# Carefresh bedding to be used as litter?



## Alee C. (Aug 24, 2012)

Ever since i got honey at 8 weeks old she was litter trained enough to always pee in her litterbox, she would poo in their too, but there were pieces outside the box as well. After I got her spayed she was fully litter trained peeing and pooing in the litter box. My new bunny hunter also pees and poos in the litterbox quite a bit, but he has accidents outside of it too. Unfortunately it seems ever since i got hunter every time honey goes in the litterbox she has to dig in it, and by dig i mean kick out a lot of the litter. 

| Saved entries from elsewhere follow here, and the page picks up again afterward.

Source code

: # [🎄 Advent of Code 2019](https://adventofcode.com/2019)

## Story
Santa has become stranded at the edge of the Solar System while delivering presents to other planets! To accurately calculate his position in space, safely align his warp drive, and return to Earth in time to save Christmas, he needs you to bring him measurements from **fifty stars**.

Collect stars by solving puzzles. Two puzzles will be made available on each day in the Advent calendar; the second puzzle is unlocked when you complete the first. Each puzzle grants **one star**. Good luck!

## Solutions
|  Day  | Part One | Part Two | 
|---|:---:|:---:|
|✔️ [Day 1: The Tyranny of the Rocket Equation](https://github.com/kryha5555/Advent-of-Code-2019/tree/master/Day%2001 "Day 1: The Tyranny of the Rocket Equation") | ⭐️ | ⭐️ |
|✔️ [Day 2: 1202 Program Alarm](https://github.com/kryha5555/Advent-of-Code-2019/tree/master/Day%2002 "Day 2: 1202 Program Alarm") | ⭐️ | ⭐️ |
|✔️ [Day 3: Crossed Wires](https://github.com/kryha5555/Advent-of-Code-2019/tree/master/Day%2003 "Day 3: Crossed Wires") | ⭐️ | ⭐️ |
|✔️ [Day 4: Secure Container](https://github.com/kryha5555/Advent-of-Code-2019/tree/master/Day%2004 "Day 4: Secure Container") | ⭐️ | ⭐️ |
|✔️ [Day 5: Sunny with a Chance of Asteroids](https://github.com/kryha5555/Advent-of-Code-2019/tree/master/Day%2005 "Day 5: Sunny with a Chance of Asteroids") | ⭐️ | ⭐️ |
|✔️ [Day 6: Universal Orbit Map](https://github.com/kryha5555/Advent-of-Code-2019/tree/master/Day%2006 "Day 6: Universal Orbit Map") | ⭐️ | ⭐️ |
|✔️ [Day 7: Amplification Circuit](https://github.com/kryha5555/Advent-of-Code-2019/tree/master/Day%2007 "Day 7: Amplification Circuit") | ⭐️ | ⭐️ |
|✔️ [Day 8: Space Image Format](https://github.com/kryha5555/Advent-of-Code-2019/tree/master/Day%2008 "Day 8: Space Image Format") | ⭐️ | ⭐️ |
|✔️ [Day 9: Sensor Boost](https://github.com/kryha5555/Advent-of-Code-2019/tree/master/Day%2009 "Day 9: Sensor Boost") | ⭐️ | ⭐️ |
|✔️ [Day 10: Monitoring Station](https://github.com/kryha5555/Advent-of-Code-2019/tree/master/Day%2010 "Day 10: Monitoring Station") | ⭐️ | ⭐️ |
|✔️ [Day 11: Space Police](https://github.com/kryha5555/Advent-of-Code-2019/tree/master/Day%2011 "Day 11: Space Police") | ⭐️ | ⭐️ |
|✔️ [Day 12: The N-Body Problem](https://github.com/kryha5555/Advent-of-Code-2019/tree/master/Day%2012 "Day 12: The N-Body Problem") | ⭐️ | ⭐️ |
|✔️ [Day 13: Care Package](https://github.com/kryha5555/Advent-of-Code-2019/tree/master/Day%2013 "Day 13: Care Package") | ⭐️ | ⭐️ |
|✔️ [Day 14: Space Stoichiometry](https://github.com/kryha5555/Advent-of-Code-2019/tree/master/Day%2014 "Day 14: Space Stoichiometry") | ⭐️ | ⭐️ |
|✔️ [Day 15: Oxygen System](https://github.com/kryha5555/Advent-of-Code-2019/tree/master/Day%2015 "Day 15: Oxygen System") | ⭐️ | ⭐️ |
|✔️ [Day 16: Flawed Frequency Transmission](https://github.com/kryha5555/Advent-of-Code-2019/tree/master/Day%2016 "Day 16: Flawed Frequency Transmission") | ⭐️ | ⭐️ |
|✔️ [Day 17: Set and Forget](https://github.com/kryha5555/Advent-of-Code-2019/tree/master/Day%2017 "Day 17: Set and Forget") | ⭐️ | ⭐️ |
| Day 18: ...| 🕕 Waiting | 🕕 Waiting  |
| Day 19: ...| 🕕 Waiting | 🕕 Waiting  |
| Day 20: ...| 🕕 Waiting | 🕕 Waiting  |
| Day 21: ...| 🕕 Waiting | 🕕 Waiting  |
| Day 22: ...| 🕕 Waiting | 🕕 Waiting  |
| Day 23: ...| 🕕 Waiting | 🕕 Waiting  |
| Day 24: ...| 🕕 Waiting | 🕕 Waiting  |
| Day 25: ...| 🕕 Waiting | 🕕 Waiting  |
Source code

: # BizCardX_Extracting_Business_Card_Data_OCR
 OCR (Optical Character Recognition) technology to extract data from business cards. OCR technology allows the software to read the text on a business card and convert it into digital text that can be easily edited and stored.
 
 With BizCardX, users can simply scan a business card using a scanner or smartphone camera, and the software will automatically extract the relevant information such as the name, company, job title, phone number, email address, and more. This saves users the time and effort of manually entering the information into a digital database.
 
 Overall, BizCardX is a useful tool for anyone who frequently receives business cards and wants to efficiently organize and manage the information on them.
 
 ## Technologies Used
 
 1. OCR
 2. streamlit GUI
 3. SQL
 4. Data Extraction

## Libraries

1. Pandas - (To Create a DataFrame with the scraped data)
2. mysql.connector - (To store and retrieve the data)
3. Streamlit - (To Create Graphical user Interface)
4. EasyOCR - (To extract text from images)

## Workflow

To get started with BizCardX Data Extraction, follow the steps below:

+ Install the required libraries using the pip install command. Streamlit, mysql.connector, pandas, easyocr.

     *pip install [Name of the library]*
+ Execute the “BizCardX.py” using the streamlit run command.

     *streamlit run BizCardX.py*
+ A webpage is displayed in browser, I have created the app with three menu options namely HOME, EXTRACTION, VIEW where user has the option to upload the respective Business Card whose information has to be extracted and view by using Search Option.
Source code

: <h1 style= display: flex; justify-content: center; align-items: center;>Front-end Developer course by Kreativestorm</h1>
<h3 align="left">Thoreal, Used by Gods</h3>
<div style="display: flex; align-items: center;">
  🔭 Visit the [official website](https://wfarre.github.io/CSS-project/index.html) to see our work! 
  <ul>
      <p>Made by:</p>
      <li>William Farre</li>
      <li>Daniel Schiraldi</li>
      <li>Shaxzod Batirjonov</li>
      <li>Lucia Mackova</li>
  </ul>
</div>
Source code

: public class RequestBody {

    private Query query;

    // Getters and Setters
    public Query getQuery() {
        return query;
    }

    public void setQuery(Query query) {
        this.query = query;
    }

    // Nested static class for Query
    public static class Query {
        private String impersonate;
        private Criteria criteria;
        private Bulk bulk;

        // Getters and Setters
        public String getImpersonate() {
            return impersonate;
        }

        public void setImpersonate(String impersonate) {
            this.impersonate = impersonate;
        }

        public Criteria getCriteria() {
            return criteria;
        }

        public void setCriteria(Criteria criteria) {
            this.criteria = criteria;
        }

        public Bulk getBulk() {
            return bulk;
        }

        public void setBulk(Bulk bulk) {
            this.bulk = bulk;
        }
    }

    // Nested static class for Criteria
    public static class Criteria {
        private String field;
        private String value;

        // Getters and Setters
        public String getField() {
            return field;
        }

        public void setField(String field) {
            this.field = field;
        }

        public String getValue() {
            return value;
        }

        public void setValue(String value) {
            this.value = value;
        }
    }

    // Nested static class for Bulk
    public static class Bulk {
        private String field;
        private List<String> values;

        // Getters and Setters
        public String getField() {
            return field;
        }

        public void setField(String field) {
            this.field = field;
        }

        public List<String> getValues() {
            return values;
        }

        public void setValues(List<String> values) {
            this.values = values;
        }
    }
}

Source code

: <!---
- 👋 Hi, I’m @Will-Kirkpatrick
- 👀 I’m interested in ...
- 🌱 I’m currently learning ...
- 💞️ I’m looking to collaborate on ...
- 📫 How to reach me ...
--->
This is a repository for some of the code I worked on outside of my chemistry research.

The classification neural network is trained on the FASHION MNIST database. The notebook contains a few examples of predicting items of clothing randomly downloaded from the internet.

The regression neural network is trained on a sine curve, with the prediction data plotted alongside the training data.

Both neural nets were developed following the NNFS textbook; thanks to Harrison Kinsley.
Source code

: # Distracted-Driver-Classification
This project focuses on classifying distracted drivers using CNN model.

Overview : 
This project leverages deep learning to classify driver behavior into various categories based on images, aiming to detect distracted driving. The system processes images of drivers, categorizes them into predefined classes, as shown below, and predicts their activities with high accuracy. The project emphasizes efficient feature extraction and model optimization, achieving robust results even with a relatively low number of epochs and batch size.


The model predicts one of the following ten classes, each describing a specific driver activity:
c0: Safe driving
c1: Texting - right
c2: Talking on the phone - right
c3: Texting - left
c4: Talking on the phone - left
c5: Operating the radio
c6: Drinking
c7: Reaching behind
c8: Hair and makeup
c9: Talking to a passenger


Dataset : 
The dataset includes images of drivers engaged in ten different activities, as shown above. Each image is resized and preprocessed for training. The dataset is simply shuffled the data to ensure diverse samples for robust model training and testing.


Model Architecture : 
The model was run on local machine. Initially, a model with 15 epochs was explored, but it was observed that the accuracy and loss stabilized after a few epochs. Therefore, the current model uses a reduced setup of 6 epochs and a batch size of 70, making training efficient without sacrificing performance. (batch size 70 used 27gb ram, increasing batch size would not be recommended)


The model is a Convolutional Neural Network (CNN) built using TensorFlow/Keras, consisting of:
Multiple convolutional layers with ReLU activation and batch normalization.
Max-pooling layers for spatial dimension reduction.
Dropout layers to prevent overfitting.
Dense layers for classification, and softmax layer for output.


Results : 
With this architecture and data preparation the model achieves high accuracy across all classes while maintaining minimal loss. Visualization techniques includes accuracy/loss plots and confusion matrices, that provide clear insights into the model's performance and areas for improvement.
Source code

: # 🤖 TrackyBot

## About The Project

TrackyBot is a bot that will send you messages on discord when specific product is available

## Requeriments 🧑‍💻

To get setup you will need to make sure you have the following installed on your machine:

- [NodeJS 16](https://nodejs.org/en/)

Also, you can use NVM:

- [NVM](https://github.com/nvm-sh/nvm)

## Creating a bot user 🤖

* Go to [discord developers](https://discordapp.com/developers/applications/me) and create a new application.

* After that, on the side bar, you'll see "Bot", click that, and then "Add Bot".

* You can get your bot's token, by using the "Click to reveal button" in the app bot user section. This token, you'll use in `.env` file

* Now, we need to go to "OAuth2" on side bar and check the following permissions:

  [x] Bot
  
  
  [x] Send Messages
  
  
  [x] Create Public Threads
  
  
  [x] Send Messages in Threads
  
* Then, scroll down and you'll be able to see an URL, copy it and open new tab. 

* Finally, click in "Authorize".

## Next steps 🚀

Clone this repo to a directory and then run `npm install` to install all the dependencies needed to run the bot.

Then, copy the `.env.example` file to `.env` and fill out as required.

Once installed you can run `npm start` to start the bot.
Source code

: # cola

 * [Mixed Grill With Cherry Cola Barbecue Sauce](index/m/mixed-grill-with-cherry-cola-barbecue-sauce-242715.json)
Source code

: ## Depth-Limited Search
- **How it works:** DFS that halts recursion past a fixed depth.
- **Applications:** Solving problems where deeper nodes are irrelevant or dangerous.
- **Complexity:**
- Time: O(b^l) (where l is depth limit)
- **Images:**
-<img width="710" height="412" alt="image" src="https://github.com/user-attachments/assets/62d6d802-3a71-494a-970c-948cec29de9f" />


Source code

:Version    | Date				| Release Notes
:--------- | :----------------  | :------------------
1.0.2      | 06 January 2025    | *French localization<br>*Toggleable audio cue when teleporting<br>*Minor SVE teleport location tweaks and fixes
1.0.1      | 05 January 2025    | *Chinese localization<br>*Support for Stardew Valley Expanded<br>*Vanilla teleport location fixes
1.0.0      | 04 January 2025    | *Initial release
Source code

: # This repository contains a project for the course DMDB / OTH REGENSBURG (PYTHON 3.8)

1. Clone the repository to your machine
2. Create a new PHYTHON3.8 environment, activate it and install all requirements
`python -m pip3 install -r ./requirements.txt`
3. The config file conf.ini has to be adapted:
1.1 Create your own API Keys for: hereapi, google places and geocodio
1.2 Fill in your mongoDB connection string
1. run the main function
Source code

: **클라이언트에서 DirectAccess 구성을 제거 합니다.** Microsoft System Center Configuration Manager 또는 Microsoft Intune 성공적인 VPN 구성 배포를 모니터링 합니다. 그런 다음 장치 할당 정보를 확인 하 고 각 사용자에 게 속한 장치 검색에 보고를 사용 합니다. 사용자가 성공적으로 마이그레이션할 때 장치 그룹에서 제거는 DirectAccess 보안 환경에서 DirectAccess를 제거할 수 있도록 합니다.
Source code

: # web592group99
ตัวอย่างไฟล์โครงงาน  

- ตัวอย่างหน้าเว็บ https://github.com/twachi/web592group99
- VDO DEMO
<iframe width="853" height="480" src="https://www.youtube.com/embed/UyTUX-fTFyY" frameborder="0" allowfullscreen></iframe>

Now to try and remedy this I got a covered litterbox and that cuts down on the kicked out litter by at least 80%. But I am wondering if I switch litter she might be apt to dig less? Maybe once I get hunter neutered she will stop this I dont lknow. I was thinking of switching to Carefresh. just wondering if anyone uses this as litter? Does it work well? Does a big 60liter bag last a long time? Does it smell? Is it safe for bunnies? I currently use Yesterdays News cat litter but It is quite expensive and to keep it from smelling I have to empty it out like every 2 day which is expensive.


----------



## Imbrium (Aug 24, 2012)

I currently use it for bedding; will be using it as litter once I get rid of my bag of horribly stinky rabbit litter, as someone on this site suggested it and I've got plenty (which I'm about to not need for the cage, since they're moving into a NIC condo very soon)

it does a decent job with the smell and is bunny-safe... pretty much any litterbox has to be cleaned every couple days no matter what when you've got two bunnies, though.

you could try a litterbox with a screen (http://store.binkybunny.com/litter-box-and-screen-kit-p113.aspx for example) - it would halt all digging in the box


----------



## Bunnylova4eva (Aug 24, 2012)

I use carefresh for Ripley's litter box and it works great! I used Yesterday's news in the past, but I think he likes this better now-its so much softer and all. I agree, any litter needs to be cleaned out every several days, but for our bunnies, I just scoop a portion of it that's really dirty every day, and don't keep the litter TOO deep so its not so expensive. I've been very happy with it in general and Ripley seems to love bounding into and out of it.


----------



## jap08m (Aug 24, 2012)

I've used carefresh from the beginning but i'll only get it when its on sale. I had the same problem though when it came to digging. So what I did was I bought a large 24 inch low profile rubbermaid from walmart. I put the litter box IN their filled the whole thing with carefresh and then I covered it with hay. They immediately stopped digging and I've noticed less and less accidents outside of the litterbox (probably because its so big now). The litter does smell as soon as it comes out of the bag but it dissipates within half an hour


----------